De un lado y de otro vemos cotidianamente como se elevan los tonos y los argumentos ceden el lugar a los impulsos simplistas y munición de zócalo.

La construcción política no está exenta del conflicto. De hecho, el fundamento de la política es la administración del conflicto y del disenso. Por eso la política es el mayor producto civilizatorio. Ella ha permitido permear las sociedades y las demandas en base a una interacción ordenada rescatando al individuo del caos. Por eso es que lo que le opone a la guerra no es la paz, en todo caso ella es una consecuencia; lo que se opone a la guerra es la política. La capacidad del individuo de interactuar sin destruirse ni eliminarse. La política es la dimensión superior al conflicto, porque no busca solucionarlo, busca permitirlo. Es el ámbito que habilita la convivencia de individuos, proyectos y culturas diferentes. Después vendrán derivados más o menos eficaces como la propia democracia, y vendrán también distintos tipos de gerenciamientos del poder como incidencias que se conducen dentro del “paradigma político”.

Pero esa condición que habilita el conflicto no significa que la exaltación del mismo no erosione sus pilares.

Una sociedad madura, que aspira a la superación, no puede estar construida en base a un sistema que se dinamita a sí mismo.

Las retóricas polarizantes pueden ser tentadoras en el rédito que ofrece al corto plazo, pero en el mediano y largo plazo termina saliendo caro, porque la sociedad se satura, descree del sistema y abona la búsqueda de alternativas radicales.

Se necesita operar sobre la gobernabilidad de las expectativas porque, si con ellas no se cumple, se genera un circuito de descrédito y desconfianza.

El irlandés Peter Mair apuntaba con rigurosidad: “hasta la década de 1970, se consideraba que la política pertenecía a los ciudadanos y que era algo en lo que los ciudadanos podían participar. En la actualidad, se ha convertido en un mundo exterior que la gente observa desde fuera; un mundo de políticos separado del mundo de los ciudadanos. Es la transformación de la democracia de partidos en la 'democracia de la audiencia'”. Y continuaba: “Si la creciente desvinculación del electorado es la causa de esta nueva forma de política, o si se trata de una nueva forma de política que provoca la desvinculación de los votantes, es algo que por ahora, no está claro. Lo que en cambio queda fuera de discusión es que cada una de estas líneas alimenta a la otra. La retirada de los ciudadanos de la escena política nacional produce inevitablemente el debilitamiento del principal actor que permanece en ella: los partidos políticos.
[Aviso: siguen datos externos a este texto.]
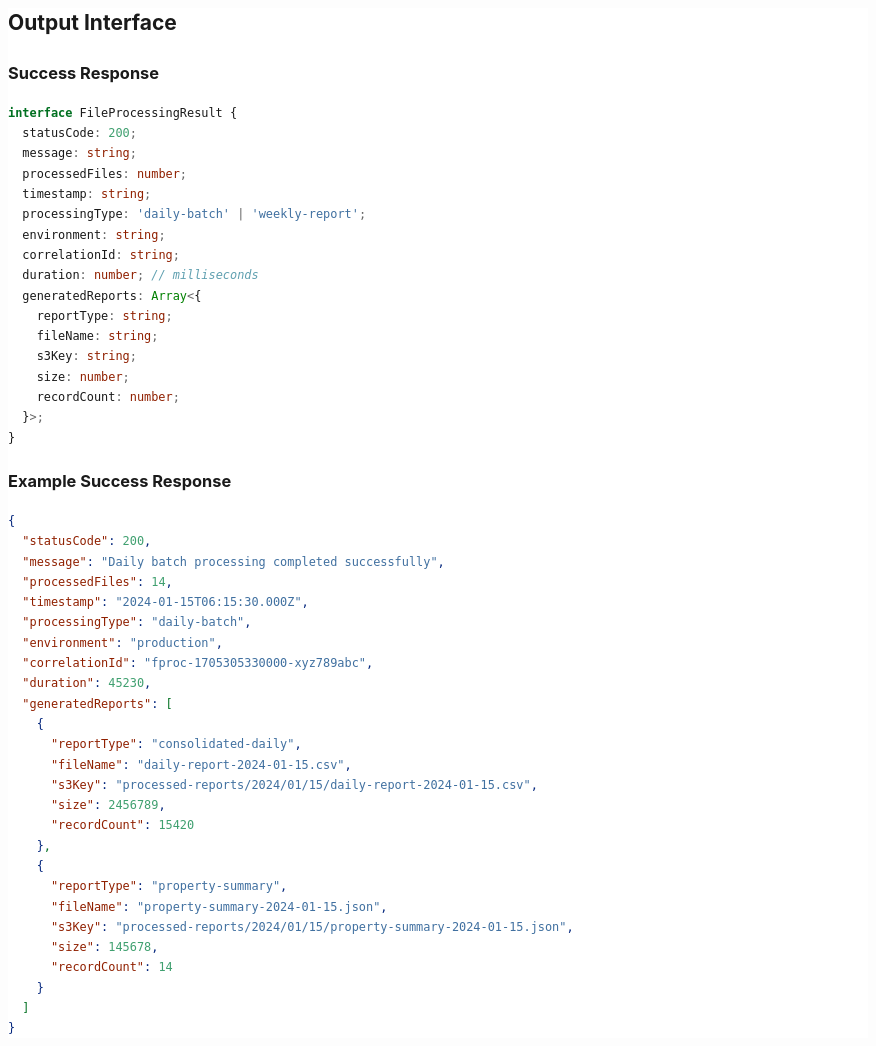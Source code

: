 ## Output Interface

### Success Response

```typescript
interface FileProcessingResult {
  statusCode: 200;
  message: string;
  processedFiles: number;
  timestamp: string;
  processingType: 'daily-batch' | 'weekly-report';
  environment: string;
  correlationId: string;
  duration: number; // milliseconds
  generatedReports: Array<{
    reportType: string;
    fileName: string;
    s3Key: string;
    size: number;
    recordCount: number;
  }>;
}
```

### Example Success Response

```json
{
  "statusCode": 200,
  "message": "Daily batch processing completed successfully",
  "processedFiles": 14,
  "timestamp": "2024-01-15T06:15:30.000Z",
  "processingType": "daily-batch",
  "environment": "production",
  "correlationId": "fproc-1705305330000-xyz789abc",
  "duration": 45230,
  "generatedReports": [
    {
      "reportType": "consolidated-daily",
      "fileName": "daily-report-2024-01-15.csv",
      "s3Key": "processed-reports/2024/01/15/daily-report-2024-01-15.csv",
      "size": 2456789,
      "recordCount": 15420
    },
    {
      "reportType": "property-summary",
      "fileName": "property-summary-2024-01-15.json",
      "s3Key": "processed-reports/2024/01/15/property-summary-2024-01-15.json",
      "size": 145678,
      "recordCount": 14
    }
  ]
}
```

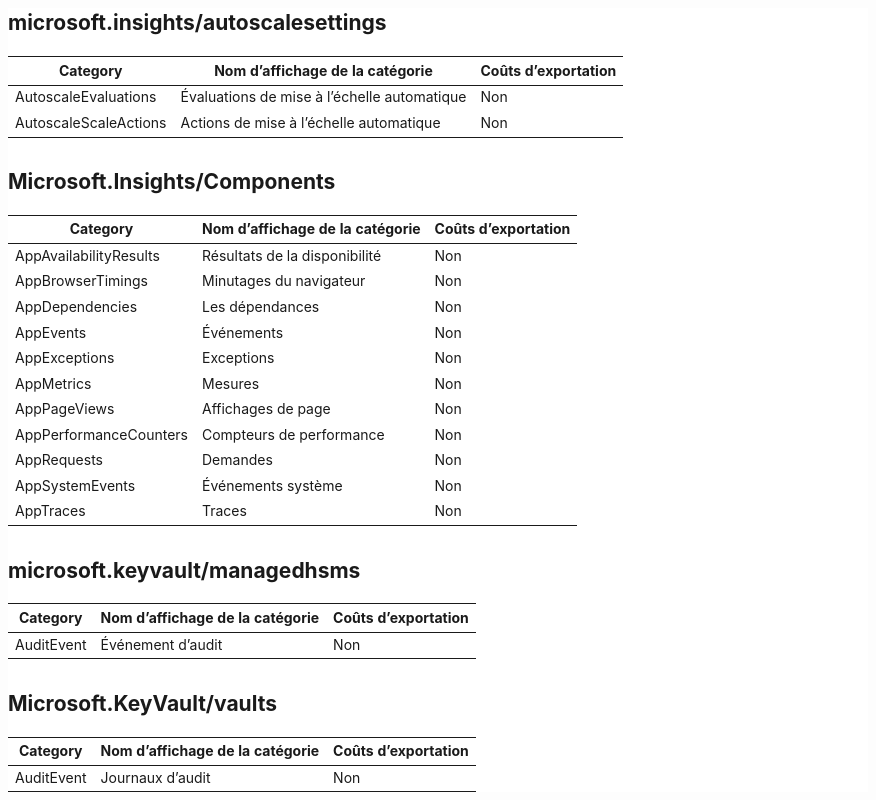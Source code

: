 
## <a name="microsoftinsightsautoscalesettings"></a>microsoft.insights/autoscalesettings

|Category|Nom d’affichage de la catégorie|Coûts d’exportation|
|---|---|---|
|AutoscaleEvaluations|Évaluations de mise à l’échelle automatique|Non|
|AutoscaleScaleActions|Actions de mise à l’échelle automatique|Non|


## <a name="microsoftinsightscomponents"></a>Microsoft.Insights/Components

|Category|Nom d’affichage de la catégorie|Coûts d’exportation|
|---|---|---|
|AppAvailabilityResults|Résultats de la disponibilité|Non|
|AppBrowserTimings|Minutages du navigateur|Non|
|AppDependencies|Les dépendances|Non|
|AppEvents|Événements|Non|
|AppExceptions|Exceptions|Non|
|AppMetrics|Mesures|Non|
|AppPageViews|Affichages de page|Non|
|AppPerformanceCounters|Compteurs de performance|Non|
|AppRequests|Demandes|Non|
|AppSystemEvents|Événements système|Non|
|AppTraces|Traces|Non|


## <a name="microsoftkeyvaultmanagedhsms"></a>microsoft.keyvault/managedhsms

|Category|Nom d’affichage de la catégorie|Coûts d’exportation|
|---|---|---|
|AuditEvent|Événement d’audit|Non|


## <a name="microsoftkeyvaultvaults"></a>Microsoft.KeyVault/vaults

|Category|Nom d’affichage de la catégorie|Coûts d’exportation|
|---|---|---|
|AuditEvent|Journaux d’audit|Non|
Y esto a su vez es parte y provoca una democracia de la audiencia o, formulado de otra manera, la 'video política'. Los partidos tradicionales sufren problemas para mantenerse cuando la política se vuelve un espectáculo deportivo”.

Que las familias no puedan reunirse y discutir de fútbol o política, o que en los grupos de WhatsApp de amigos sean temas censurados para evitar la crispación, debería marcar una alerta de tal magnitud que sirviera para que el sistema en su conjunto reaccionara.

Una sociedad que pierde capacidad de diálogo e interacción, y que se enfrasca en discusiones de momento —y por ende generalmente estériles—, deja de abordar los temas de mediano y largo plazo, habilita a que el propio sistema político se trabe para contentar a los sectores más radicalizados y habitualmente más activo socialmente, y genera discursos hostiles.

Por supuesto que quien mayor responsabilidad tiene es el propio sistema político, el que debe despojarse de los intereses de corto plazo y elevar la mira, propiciando retóricas maduras y no caer en la simpleza de la chicana y los relatos infundados.

Pero también el ciudadano debe exigir y premiar los estilos de construcción más maduros, si no, el incentivo al mecanismo polarizante seguirá atrayendo a los perezosos que creen que la política es la robustecida descalificación del que piensa diferente.

En la próxima elección parece que será clave el sector de la población que se siente incómoda con los extremos y las expresiones radicales y polarizadas. Pero esa implicancia táctica, que sin duda los partidos políticos tendrán en cuenta, es poca cosa al lado de la trascendencia en la calidad del debate público que el país necesita.

No significa que las posiciones ubicadas en los extremos no puedan llegar a resultar legítimas o válidas. Lo que sucede es que, para la armonía del sistema, deben existir también las expresiones que amortigüen esas tendencias.

En la geometría política, lo que le hace el contrapeso a quienes están en los extremos, no es otro del otro extremo; el contrapeso es quien está en el centro, en el medio.

Hablarle, sintonizar, interpretar y sobre todo representar a esos sectores será cualitativamente trascendente para mejorar la fortaleza del sistema en su conjunto.

Es lógico que existan “hinchas” y que se sientan cómodos en la Ámsterdam y la Colombes, pero la salud del sistema requiere que también haya que asegurar entradas para la Olímpica.